Open Access Paper
28 December 2022 A text detection algorithm for ancient Chinese writing based on Swin transformer and mask R-CNN
Sichen Hao, Youguang Chen
Author Affiliations +
Proceedings Volume 12506, Third International Conference on Computer Science and Communication Technology (ICCSCT 2022); 1250602 (2022) https://doi.org/10.1117/12.2661859
Event: International Conference on Computer Science and Communication Technology (ICCSCT 2022), 2022, Beijing, China
Abstract
The study of ancient Chinese writing has great cultural and historical value. Text annotation is a time-consuming and laborintensive part of ancient writing research. In this paper, we construct a deep learning model for ancient Chinese text detection which combines Swin Transformer and Mask R-CNN. To solve the overlapping detection problem, we propose Text Non-Maximum Suppression (text-NMS) and text-NMS loss.
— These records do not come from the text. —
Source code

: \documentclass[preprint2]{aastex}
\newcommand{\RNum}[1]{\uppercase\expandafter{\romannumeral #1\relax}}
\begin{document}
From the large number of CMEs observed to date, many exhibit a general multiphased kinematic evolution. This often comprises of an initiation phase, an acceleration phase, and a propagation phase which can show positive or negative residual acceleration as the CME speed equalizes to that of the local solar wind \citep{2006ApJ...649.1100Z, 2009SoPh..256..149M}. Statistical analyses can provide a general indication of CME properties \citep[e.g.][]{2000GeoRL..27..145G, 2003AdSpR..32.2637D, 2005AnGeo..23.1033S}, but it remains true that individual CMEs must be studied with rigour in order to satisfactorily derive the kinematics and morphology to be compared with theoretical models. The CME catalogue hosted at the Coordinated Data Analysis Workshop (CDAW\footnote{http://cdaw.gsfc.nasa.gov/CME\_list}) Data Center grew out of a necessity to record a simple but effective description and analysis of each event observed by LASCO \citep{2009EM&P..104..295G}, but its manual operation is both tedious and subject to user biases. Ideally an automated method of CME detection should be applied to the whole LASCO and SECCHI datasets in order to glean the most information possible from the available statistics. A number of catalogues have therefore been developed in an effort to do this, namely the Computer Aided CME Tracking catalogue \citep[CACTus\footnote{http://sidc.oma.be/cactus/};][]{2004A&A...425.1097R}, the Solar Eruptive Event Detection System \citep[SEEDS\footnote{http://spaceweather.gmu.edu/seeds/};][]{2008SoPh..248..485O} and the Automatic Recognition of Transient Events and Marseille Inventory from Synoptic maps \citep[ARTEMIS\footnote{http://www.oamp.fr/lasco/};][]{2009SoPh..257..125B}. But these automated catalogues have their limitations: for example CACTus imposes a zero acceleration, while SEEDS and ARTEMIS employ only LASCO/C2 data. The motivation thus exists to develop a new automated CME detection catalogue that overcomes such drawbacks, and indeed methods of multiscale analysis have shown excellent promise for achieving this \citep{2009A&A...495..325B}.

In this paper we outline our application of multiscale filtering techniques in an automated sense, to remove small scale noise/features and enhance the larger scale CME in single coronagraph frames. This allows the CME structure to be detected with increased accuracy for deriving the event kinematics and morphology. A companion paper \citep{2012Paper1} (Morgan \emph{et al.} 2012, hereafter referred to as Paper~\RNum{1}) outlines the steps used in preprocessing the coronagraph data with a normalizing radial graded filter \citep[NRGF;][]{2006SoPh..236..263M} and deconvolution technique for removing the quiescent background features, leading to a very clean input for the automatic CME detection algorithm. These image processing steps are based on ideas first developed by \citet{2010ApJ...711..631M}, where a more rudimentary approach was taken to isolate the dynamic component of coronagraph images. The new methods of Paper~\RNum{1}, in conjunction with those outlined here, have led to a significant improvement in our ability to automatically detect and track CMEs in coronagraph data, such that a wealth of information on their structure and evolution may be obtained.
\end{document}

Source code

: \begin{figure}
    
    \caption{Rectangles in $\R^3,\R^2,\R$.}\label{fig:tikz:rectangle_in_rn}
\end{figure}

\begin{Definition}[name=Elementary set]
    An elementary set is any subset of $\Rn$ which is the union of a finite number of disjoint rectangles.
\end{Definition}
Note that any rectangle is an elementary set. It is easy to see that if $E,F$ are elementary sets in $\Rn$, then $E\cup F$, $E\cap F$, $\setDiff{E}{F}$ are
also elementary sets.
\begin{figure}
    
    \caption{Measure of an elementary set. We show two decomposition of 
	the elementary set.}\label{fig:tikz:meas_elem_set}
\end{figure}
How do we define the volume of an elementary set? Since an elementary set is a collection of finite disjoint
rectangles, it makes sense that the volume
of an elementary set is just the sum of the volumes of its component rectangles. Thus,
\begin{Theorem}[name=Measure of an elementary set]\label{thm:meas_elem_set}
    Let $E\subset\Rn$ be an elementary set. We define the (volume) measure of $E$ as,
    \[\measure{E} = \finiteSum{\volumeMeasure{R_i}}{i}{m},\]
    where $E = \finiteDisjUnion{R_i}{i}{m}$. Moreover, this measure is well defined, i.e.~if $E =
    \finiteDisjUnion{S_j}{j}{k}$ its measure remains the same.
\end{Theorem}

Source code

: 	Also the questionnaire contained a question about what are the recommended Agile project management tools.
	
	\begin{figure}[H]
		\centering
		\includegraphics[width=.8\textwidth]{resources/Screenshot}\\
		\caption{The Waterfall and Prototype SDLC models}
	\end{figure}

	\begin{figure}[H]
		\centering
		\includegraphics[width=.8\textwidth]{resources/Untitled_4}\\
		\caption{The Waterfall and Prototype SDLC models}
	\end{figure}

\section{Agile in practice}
The former is to weed out redundant subtext bounding boxes in the Non-Maximum Suppression process, and the latter further rectifies the detection failure missed by text-NMS in bounding box regression. Experiments on the Chinese Stone Inscription Dataset show that the proposed algorithm can improve the accuracy of ancient text detection. The text-NMS and text-NMS loss algorithm boost the average precision (AP) of Swin-small and Mask R-CNN from 64.4% to 65.8% with few additional hyper-parameter and computational overhead.

1.

INTRODUCTION

Writing is one of the most influential creations of human civilization. As a country with a long history, China has a large number of ancient books and cultural relics. The ancient characters carried on them are essential materials for today’s historical research. With the development of the times, researchers have begun digitalizing these materials in order to better preserve and facilitate future research. Text annotation is an essential part of digitalization. It used to be done manually, requiring corresponding professional knowledge and sufficient time and effort. Using computers to complete the detection and recognition task of ancient writing can effectively improve work efficiency and accuracy.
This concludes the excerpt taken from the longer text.